Logo
Logo

Atharva Pandey/Lesson 1: Zero-Sized Types — PhantomData, () as design tools

Created Mon, 01 Sep 2025 08:32:00 +0000 Modified Mon, 01 Sep 2025 08:32:00 +0000

I remember staring at a struct definition in a library I was reading — it had a field of type PhantomData<T> and I thought, “this does literally nothing.” The field takes up zero bytes. It has no runtime representation. Why on earth would you put a field in a struct that doesn’t exist at runtime?

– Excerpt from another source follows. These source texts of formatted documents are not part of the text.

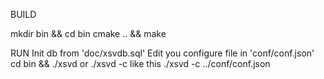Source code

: BUILD

mkdir bin && cd bin
cmake .. && make

RUN
Init db from 'doc/xsvdb.sql'
Edit you configure file in 'conf/conf.json'
cd bin && ./xsvd  or
./xsvd -c <configure file> like this
./xsvd -c ../conf/conf.json


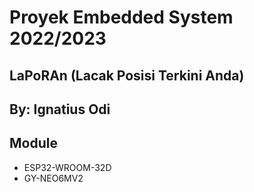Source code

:# Proyek Embedded System 2022/2023
## LaPoRAn (Lacak Posisi Terkini Anda)
## By: Ignatius Odi

## Module
- ESP32-WROOM-32D
- GY-NEO6MV2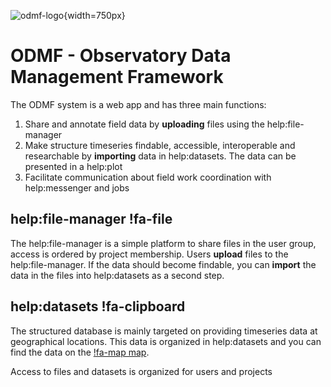 ![odmf-logo](/media/images/odmf.svg){width=750px}
# ODMF - Observatory Data Management Framework


The ODMF system is a web app and has three main functions:

1. Share and annotate field data by **uploading** files using the help:file-manager
2. Make structure timeseries findable, accessible, interoperable and researchable by **importing** data in help:datasets. 
   The data can be presented in a help:plot
3. Facilitate communication about field work coordination with help:messenger and jobs

## help:file-manager !fa-file

The help:file-manager is a simple platform to share files in the user group, access is ordered by project
membership. Users **upload** files to the help:file-manager. If the data should become findable, you can **import** 
the data in the files into help:datasets as a second step. 

## help:datasets !fa-clipboard 

The structured database is mainly targeted on providing timeseries data at
geographical locations. This data is organized in help:datasets and you can find the data on the [!fa-map map](/map).


Access to files and datasets is organized for users and projects

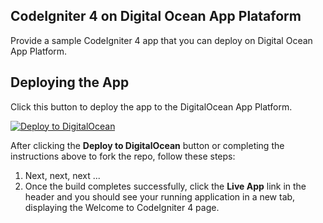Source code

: ## CodeIgniter 4 on Digital Ocean App Plataform

Provide a sample CodeIgniter 4 app that you can deploy on Digital Ocean App Platform. 

## Deploying the App

Click this button to deploy the app to the DigitalOcean App Platform. 

[![Deploy to DigitalOcean](https://www.deploytodo.com/do-btn-blue.svg)](https://cloud.digitalocean.com/apps/new?repo=https://github.com/onovaes/ci4_app_plataform/tree/master&refcode=c2dbff297295)

After clicking the **Deploy to DigitalOcean** button or completing the instructions above to fork the repo, follow these steps:

1. Next, next, next ...
1. Once the build completes successfully, click the **Live App** link in the header and you should see your running application in a new tab, displaying the Welcome to CodeIgniter 4 page.
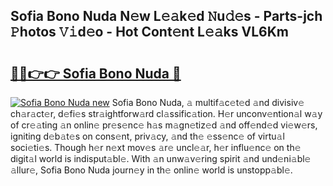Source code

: ## Sofia Bono Nuda N𝚎w L𝚎𝚊k𝚎d 𝙽u𝚍𝚎s - Parts-jch 𝙿hotos 𝚅𝚒d𝚎o - Hot Cont𝚎nt L𝚎𝚊ks VL6Km

# <h2><a href="http://kv0zfhc.teov.top/?on=Sofia+Bono+Nuda">🔗🔗👉👉 Sofia Bono Nuda 🔗</a></h2>

[![Sofia Bono Nuda new](https://i.imgur.com/QqkWNDz.gif)](http://kv0zfhc.teov.top/?on=Sofia+Bono+Nuda)
Sofia Bono Nuda, 𝚊 multif𝚊c𝚎t𝚎d 𝚊nd divisiv𝚎 ch𝚊r𝚊ct𝚎r, d𝚎fi𝚎s str𝚊ightforw𝚊rd cl𝚊ssific𝚊tion. H𝚎r unconv𝚎ntion𝚊l w𝚊y of cr𝚎𝚊ting 𝚊n onlin𝚎 pr𝚎s𝚎nc𝚎 h𝚊s m𝚊gn𝚎tiz𝚎d 𝚊nd off𝚎nd𝚎d vi𝚎w𝚎rs, igniting d𝚎b𝚊t𝚎s on cons𝚎nt, priv𝚊cy, 𝚊nd th𝚎 𝚎ss𝚎nc𝚎 of virtu𝚊l soci𝚎ti𝚎s. Though h𝚎r n𝚎xt mov𝚎s 𝚊r𝚎 uncl𝚎𝚊r, h𝚎r influ𝚎nc𝚎 on th𝚎 digit𝚊l world is indisput𝚊bl𝚎. With 𝚊n unw𝚊v𝚎ring spirit 𝚊nd und𝚎ni𝚊bl𝚎 𝚊llur𝚎, Sofia Bono Nuda journ𝚎y in th𝚎 onlin𝚎 world is unstopp𝚊bl𝚎.
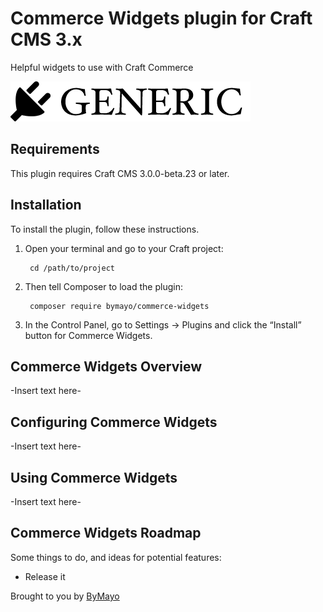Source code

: # Commerce Widgets plugin for Craft CMS 3.x

Helpful widgets to use with Craft Commerce

![Screenshot](resources/img/plugin-logo.png)

## Requirements

This plugin requires Craft CMS 3.0.0-beta.23 or later.

## Installation

To install the plugin, follow these instructions.

1. Open your terminal and go to your Craft project:

        cd /path/to/project

2. Then tell Composer to load the plugin:

        composer require bymayo/commerce-widgets

3. In the Control Panel, go to Settings → Plugins and click the “Install” button for Commerce Widgets.

## Commerce Widgets Overview

-Insert text here-

## Configuring Commerce Widgets

-Insert text here-

## Using Commerce Widgets

-Insert text here-

## Commerce Widgets Roadmap

Some things to do, and ideas for potential features:

* Release it

Brought to you by [ByMayo](http://bymayo.co.uk)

Turns out, zero-sized types are one of the most powerful design tools in Rust. They let you embed meaning into the type system without paying a single byte of overhead. Once you get this, you’ll start seeing ZSTs everywhere — and you’ll start using them yourself.

What Is a Zero-Sized Type?

A zero-sized type (ZST) is any type whose size_of is zero. The most obvious one is the unit type ():

use std::mem;

fn main() {
    println!("Size of (): {}", mem::size_of::<()>());       // 0
    println!("Size of [u8; 0]: {}", mem::size_of::<[u8; 0]>()); // 0

    struct Empty;
    println!("Size of Empty: {}", mem::size_of::<Empty>());  // 0

    struct AlsoEmpty {}
    println!("Size of AlsoEmpty: {}", mem::size_of::<AlsoEmpty>()); // 0
}

Zero bytes. No allocation. No runtime cost. The compiler knows about them, uses them for type checking, and then erases them completely during code generation.

This might seem useless, but it’s actually the foundation for some seriously elegant patterns.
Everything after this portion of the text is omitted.